An Algorithm for Task Scheduling in Heterogeneous Distributed Systems Using Task Duplication

An Algorithm for Task Scheduling in Heterogeneous Distributed Systems Using Task Duplication

Amrit Agrawal (Jaypee University of Information Technology, India) and Pranay Chaudhuri (Jaypee University of Information Technology, India)
DOI: 10.4018/978-1-4666-2065-0.ch005


Task scheduling in heterogeneous parallel and distributed computing environment is a challenging problem. Applications identified by parallel tasks can be represented by directed-acyclic graphs (DAGs). Scheduling refers to the assignment of these parallel tasks on a set of bounded heterogeneous processors connected by high speed networks. Since task assignment is an NP-complete problem, instead of finding an exact solution, scheduling algorithms are developed based on heuristics, with the primary goal of minimizing the overall execution time of the application or schedule length. In this paper, the overall execution time (schedule length) of the tasks is reduced using task duplication on top of the Critical-Path-On-a-Processor (CPOP) algorithm.
Chapter Preview

1. Introduction

A heterogeneous distributed computing system (HDCS) consists of a set of processors or nodes of varying computing power, connected by a high speed network. An efficient scheduling of the tasks of an application on the available processors is one of the key factors for achieving high performance. There are two types of task allocation schemes: static and dynamic. In static task allocation scheme, the decision about which tasks should be allocated to which processors is made prior to the actual start of that job execution. In dynamic task allocation scheme, the decision about the number of processors to be made available for a job and the task assignment to these processors is made during the job execution and the decision can vary according to the existing conditions (current loads, node failures, priorities, etc.) of the network. In recent years, HDCS has emerged as a popular platform to execute computationally intensive applications with diverse computing needs. The problem of mapping (including matching and scheduling) tasks and communications is a very important issue since an appropriate mapping can truly exploit the parallelism of the system thus achieving large speedup and high efficiency (Braun & Siegel, 1998). It deals with assigning (matching) each task to a machine and ordering (scheduling) the execution of the tasks on each machine in order to minimize some cost function. The most common cost function is the total schedule length. This policy has a very high overhead leading to a degradation of the overall system performance. The above situation can be avoided by the use of simple and constant time heuristics. Efficient application scheduling is critical for achieving high performance in heterogeneous computing systems. These heuristics are classified into a variety of categories such as list scheduling algorithms, task duplication based algorithms, clustering algorithms and guided random search methods. Task assignment is known to be an NP-complete problem. The natural approach, therefore, is to develop good heuristics that will allocate the tasks to the available processors and minimize the schedule length.

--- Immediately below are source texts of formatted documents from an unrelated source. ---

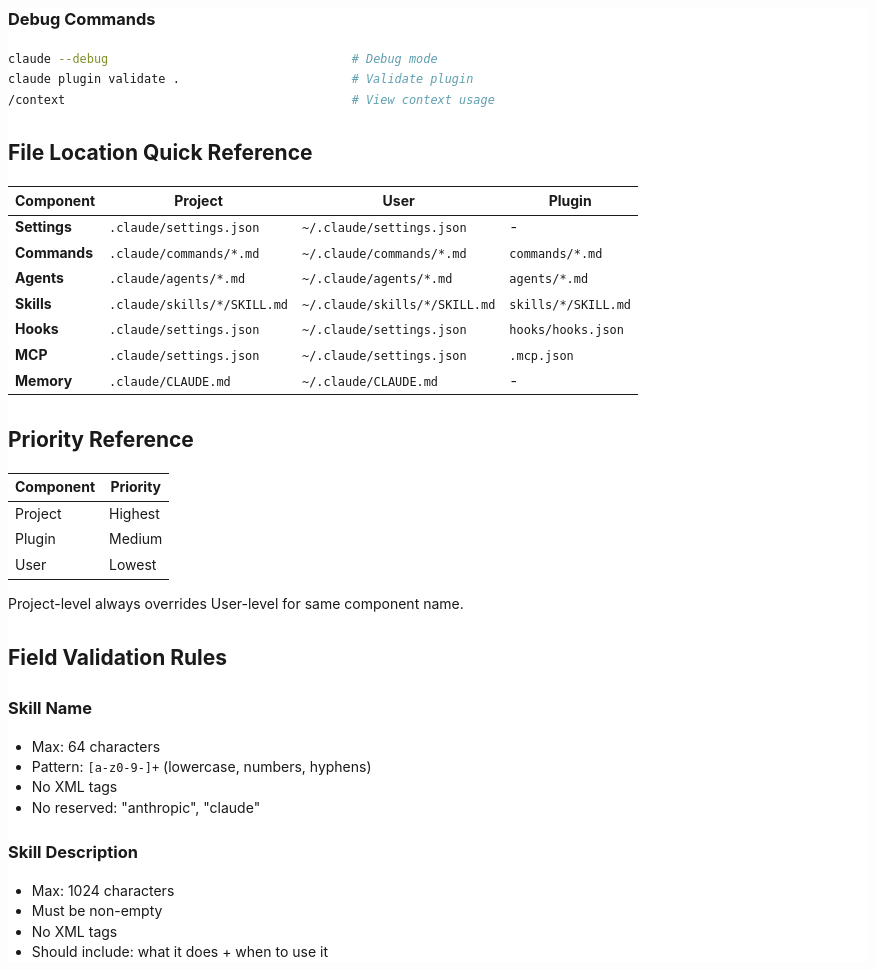 ### Debug Commands

```bash
claude --debug                                  # Debug mode
claude plugin validate .                        # Validate plugin
/context                                        # View context usage
```

## File Location Quick Reference

| Component | Project | User | Plugin |
|-----------|---------|------|--------|
| **Settings** | `.claude/settings.json` | `~/.claude/settings.json` | - |
| **Commands** | `.claude/commands/*.md` | `~/.claude/commands/*.md` | `commands/*.md` |
| **Agents** | `.claude/agents/*.md` | `~/.claude/agents/*.md` | `agents/*.md` |
| **Skills** | `.claude/skills/*/SKILL.md` | `~/.claude/skills/*/SKILL.md` | `skills/*/SKILL.md` |
| **Hooks** | `.claude/settings.json` | `~/.claude/settings.json` | `hooks/hooks.json` |
| **MCP** | `.claude/settings.json` | `~/.claude/settings.json` | `.mcp.json` |
| **Memory** | `.claude/CLAUDE.md` | `~/.claude/CLAUDE.md` | - |

## Priority Reference

| Component | Priority |
|-----------|----------|
| Project | Highest |
| Plugin | Medium |
| User | Lowest |

Project-level always overrides User-level for same component name.

## Field Validation Rules

### Skill Name
- Max: 64 characters
- Pattern: `[a-z0-9-]+` (lowercase, numbers, hyphens)
- No XML tags
- No reserved: "anthropic", "claude"

### Skill Description
- Max: 1024 characters
- Must be non-empty
- No XML tags
- Should include: what it does + when to use it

List based scheduling: According to their priority, list-scheduling heuristic maintains a list of all tasks of a given graph. It has two phases: task prioritizing phase for selecting the highest-priority ready task and the processor selection phase for selecting a suitable processor that minimizes a predefined cost function. Some of the examples are the Modified critical Path (MCP) (Wu & Gajski, 1990), Dynamic level Scheduling (Sih & Lee, 1993), Mapping Heuristic (MH) (Rewini & Lewis, 1990), Insertion Scheduling Heuristic (Kruatrachue & Lewis, 1998), Earliest Time first (EFT) (Hwang, Chow & Anger, 1989), and Dynamic Critical Path (DCP) (Kwok & Ahmad, 1996) algorithms. List-scheduling heuristics are generally more practical and provide better performance results at a lower scheduling time than the other groups.

Task Duplication based Heuristics: The idea behind duplication-based scheduling algorithms is to schedule a task graph by mapping some of its tasks redundantly, which reduces the communication overhead (Ahmad & Kwok, 1994; Park, Shirazi & Marquis, 1997; Chung & Ranka, 1992). The only change is to selection strategies of the tasks for duplication in different duplication-based algorithms.

Clustering based heuristics: Another class of DAG scheduling algorithms is based on a technique called clustering (Gerasoulis & Yang, 1992; Kim & Browne, 1998; Yang & Gerasoulis, 1994). The basic idea of clustering based algorithm is to group heavily communicated tasks into the same cluster. Tasks grouped into the same cluster are assigned to the same processor in an effort to avoid communication costs.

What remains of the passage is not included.